■ **RECORDS TO USE**:

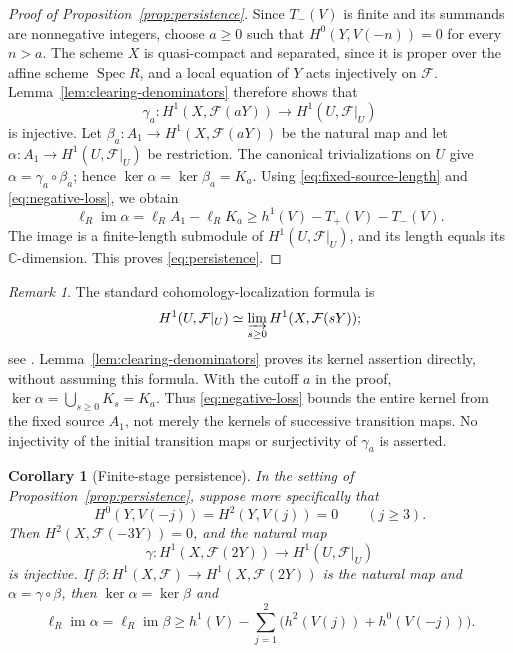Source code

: \documentclass[11pt,reqno]{amsart}
\numberwithin{equation}{section}
\newtheorem{corollary}[theorem]{Corollary}
\theoremstyle{definition}
\theoremstyle{remark}
\newtheorem{remark}[theorem]{Remark}
\newcommand{\C}{\mathbb C}
\newcommand{\FF}{\mathcal F}
\newcommand{\Spec}{\operatorname{Spec}}
\newcommand{\im}{\operatorname{im}}
\newcommand{\len}{\ell}
\begin{document}
\begin{proof}[Proof of Proposition~\ref{prop:persistence}]
Since $T_-(V)$ is finite and its summands are nonnegative integers,
choose $a\geq0$ such that $H^0(Y,V(-n))=0$ for every $n>a$.
The scheme $X$ is quasi-compact and separated, since it is proper
over the affine scheme $\Spec R$, and a local equation of $Y$
acts injectively on $\FF$. Lemma~\ref{lem:clearing-denominators}
therefore shows that
\[
 \gamma_a:H^1(X,\FF(aY))\longrightarrow H^1(U,\FF|_U)
\]
is injective. Let $\beta_a:A_1\to H^1(X,\FF(aY))$ be the natural
map and let $\alpha:A_1\to H^1(U,\FF|_U)$ be restriction. The
canonical trivializations on $U$ give $\alpha=\gamma_a\circ\beta_a$;
hence $\ker\alpha=\ker\beta_a=K_a$. Using
\eqref{eq:fixed-source-length} and \eqref{eq:negative-loss}, we obtain
\[
 \len_R\im\alpha=\len_R A_1-\len_R K_a
 \geq h^1(V)-T_+(V)-T_-(V).
\]
The image is a finite-length submodule of $H^1(U,\FF|_U)$, and its
length equals its $\C$-dimension. This proves \eqref{eq:persistence}.
\end{proof}

\begin{remark}\label{rem:fixed-source}
The standard cohomology-localization formula is
\begin{equation}\label{eq:cohomology-colimit}
 H^1(U,\FF|_U)\simeq\varinjlim_{s\geq0}H^1(X,\FF(sY));
\end{equation}
see \cite[Tag 09MR]{Stacks}. Lemma~\ref{lem:clearing-denominators}
proves its kernel assertion directly, without assuming this formula.
With the cutoff $a$ in the proof, $\ker\alpha=\bigcup_{s\geq0}K_s=K_a$.
Thus \eqref{eq:negative-loss} bounds the entire kernel from the fixed
source $A_1$, not merely the kernels of successive transition maps.
No injectivity of the initial transition maps or surjectivity of
$\gamma_a$ is asserted.
\end{remark}

\begin{corollary}[Finite-stage persistence]\label{cor:finite-stage}
In the setting of Proposition~\ref{prop:persistence}, suppose more
specifically that
\[
 H^0(Y,V(-j))=H^2(Y,V(j))=0\qquad(j\geq3).
\]
Then $H^2(X,\FF(-3Y))=0$, and the natural map
\begin{equation}\label{eq:finite-stage-injection}
 \gamma:H^1(X,\FF(2Y))\longrightarrow H^1(U,\FF|_U)
\end{equation}
is injective. If
$\beta:H^1(X,\FF)\to H^1(X,\FF(2Y))$ is the natural map and
$\alpha=\gamma\circ\beta$, then $\ker\alpha=\ker\beta$ and
\begin{equation}\label{eq:finite-stage-bound}
 \len_R\im\alpha=\len_R\im\beta
 \geq h^1(V)-\sum_{j=1}^{2}\bigl(h^2(V(j))+h^0(V(-j))\bigr).
\end{equation}
\end{corollary}
\end{document}
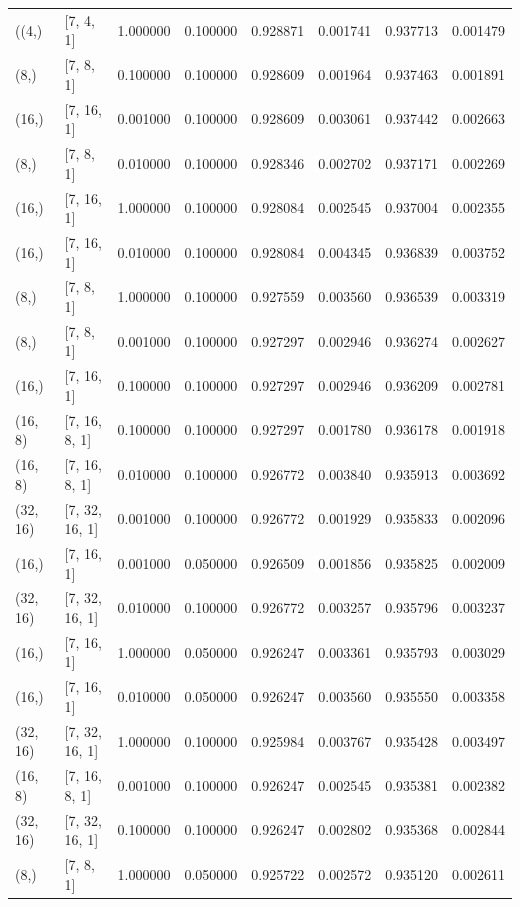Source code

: \documentclass{article}
\begin{document}
\begin{longtable}{llrrrrrr}
\bottomrule
\endlastfoot
((4,) & [7, 4, 1] & 1.000000 & 0.100000 & 0.928871 & 0.001741 & 0.937713 & 0.001479 \\
(8,) & [7, 8, 1] & 0.100000 & 0.100000 & 0.928609 & 0.001964 & 0.937463 & 0.001891 \\
(16,) & [7, 16, 1] & 0.001000 & 0.100000 & 0.928609 & 0.003061 & 0.937442 & 0.002663 \\
(8,) & [7, 8, 1] & 0.010000 & 0.100000 & 0.928346 & 0.002702 & 0.937171 & 0.002269 \\
(16,) & [7, 16, 1] & 1.000000 & 0.100000 & 0.928084 & 0.002545 & 0.937004 & 0.002355 \\
(16,) & [7, 16, 1] & 0.010000 & 0.100000 & 0.928084 & 0.004345 & 0.936839 & 0.003752 \\
(8,) & [7, 8, 1] & 1.000000 & 0.100000 & 0.927559 & 0.003560 & 0.936539 & 0.003319 \\
(8,) & [7, 8, 1] & 0.001000 & 0.100000 & 0.927297 & 0.002946 & 0.936274 & 0.002627 \\
(16,) & [7, 16, 1] & 0.100000 & 0.100000 & 0.927297 & 0.002946 & 0.936209 & 0.002781 \\
(16, 8) & [7, 16, 8, 1] & 0.100000 & 0.100000 & 0.927297 & 0.001780 & 0.936178 & 0.001918 \\
(16, 8) & [7, 16, 8, 1] & 0.010000 & 0.100000 & 0.926772 & 0.003840 & 0.935913 & 0.003692 \\
(32, 16) & [7, 32, 16, 1] & 0.001000 & 0.100000 & 0.926772 & 0.001929 & 0.935833 & 0.002096 \\
(16,) & [7, 16, 1] & 0.001000 & 0.050000 & 0.926509 & 0.001856 & 0.935825 & 0.002009 \\
(32, 16) & [7, 32, 16, 1] & 0.010000 & 0.100000 & 0.926772 & 0.003257 & 0.935796 & 0.003237 \\
(16,) & [7, 16, 1] & 1.000000 & 0.050000 & 0.926247 & 0.003361 & 0.935793 & 0.003029 \\
(16,) & [7, 16, 1] & 0.010000 & 0.050000 & 0.926247 & 0.003560 & 0.935550 & 0.003358 \\
(32, 16) & [7, 32, 16, 1] & 1.000000 & 0.100000 & 0.925984 & 0.003767 & 0.935428 & 0.003497 \\
(16, 8) & [7, 16, 8, 1] & 0.001000 & 0.100000 & 0.926247 & 0.002545 & 0.935381 & 0.002382 \\
(32, 16) & [7, 32, 16, 1] & 0.100000 & 0.100000 & 0.926247 & 0.002802 & 0.935368 & 0.002844 \\
(8,) & [7, 8, 1] & 1.000000 & 0.050000 & 0.925722 & 0.002572 & 0.935120 & 0.002611 \\

\end{longtable}
\end{document}
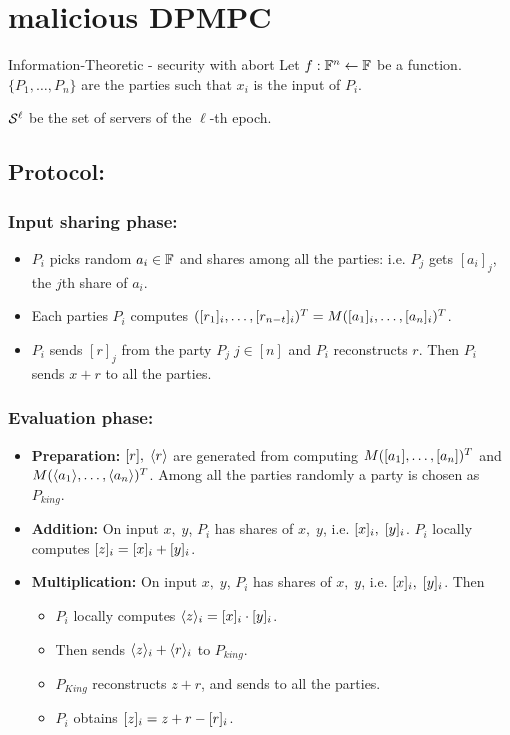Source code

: \section{malicious DPMPC}
Information-Theoretic - security with abort
Let $f:\mathbb{F}^n \leftarrow \mathbb{F}$ be a function. $\{P_1, \ldots, P_n\}$ are the parties such that $x_i$ is the input of $P_i$. 

$\mathcal{S}^{\ell}$ be the set of servers of the $\ell$-th epoch. 
\subsection{Protocol: }
\subsubsection{Input sharing phase: }
\begin{itemize}
	\item $P_i$ picks random $a_i\in \mathbb{F}$ and shares among all the parties: i.e. $P_j$ gets $[a_i]_j$, the $j$th share of $a_i$.
	
	\item Each parties $P_i$ computes 
	$([r_1]_i, \ldots, [r_{n-t}]_i)^T = M([a_1]_i, \ldots, [a_n]_i)^T$.
	
	\item $P_i$ sends $[r]_j$ from the party $P_j \; j\in[n]$ and $P_i$ reconstructs $r$. Then $P_i$ sends $x+r$ to all the parties.
\end{itemize}
\subsubsection{Evaluation phase: }
\begin{itemize}
	\item {\bf Preparation:} $[r],\;\langle r \rangle$ are generated from computing $M([a_1],\ldots, [a_n])^T$ and $M(\langle a_1 \rangle,\ldots, \langle a_n \rangle)^T$. Among all the parties randomly a party is chosen as $P_{king}$.
	
	\item {\bf Addition:} On input $x,\;y$, $P_i$ has shares of $x,\;y$, i.e. $[x]_i,\;[y]_i$. $P_i$  locally computes $[z]_i = [x]_i+[y]_i$.
	
	\item {\bf Multiplication:} On input $x,\;y$, $P_i$ has shares of $x, \;y$, i.e. $[x]_i,\;[y]_i$. Then 
	\begin{itemize}
		\item $P_i$ locally computes $\langle z \rangle_i = [x]_i\cdot [y]_i$. 
		\item Then sends $\langle z \rangle_i +\langle r \rangle_i$ to $P_{king}$.
		\item $P_{King}$ reconstructs $z+r$, and sends to all the parties.
		\item $P_i$ obtains $[z]_i = z+r - [r]_i$.
	\end{itemize}
\end{itemize}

■ **WORK TO BE COMPLETED**: Starting at the first line of the records and stopping after the line with "The image is", copy each line exactly; pictures stay out.

■ **COMPLETED EXERCISE**:
Source code

: \documentclass[11pt,reqno]{amsart}
\numberwithin{equation}{section}
\newtheorem{corollary}[theorem]{Corollary}
\theoremstyle{definition}
\theoremstyle{remark}
\newtheorem{remark}[theorem]{Remark}
\newcommand{\C}{\mathbb C}
\newcommand{\FF}{\mathcal F}
\newcommand{\Spec}{\operatorname{Spec}}
\newcommand{\im}{\operatorname{im}}
\newcommand{\len}{\ell}
\begin{document}
\begin{proof}[Proof of Proposition~\ref{prop:persistence}]
Since $T_-(V)$ is finite and its summands are nonnegative integers,
choose $a\geq0$ such that $H^0(Y,V(-n))=0$ for every $n>a$.
The scheme $X$ is quasi-compact and separated, since it is proper
over the affine scheme $\Spec R$, and a local equation of $Y$
acts injectively on $\FF$. Lemma~\ref{lem:clearing-denominators}
therefore shows that
\[
 \gamma_a:H^1(X,\FF(aY))\longrightarrow H^1(U,\FF|_U)
\]
is injective. Let $\beta_a:A_1\to H^1(X,\FF(aY))$ be the natural
map and let $\alpha:A_1\to H^1(U,\FF|_U)$ be restriction. The
canonical trivializations on $U$ give $\alpha=\gamma_a\circ\beta_a$;
hence $\ker\alpha=\ker\beta_a=K_a$. Using
\eqref{eq:fixed-source-length} and \eqref{eq:negative-loss}, we obtain
\[
 \len_R\im\alpha=\len_R A_1-\len_R K_a
 \geq h^1(V)-T_+(V)-T_-(V).
\]
The image is a finite-length submodule of $H^1(U,\FF|_U)$, and its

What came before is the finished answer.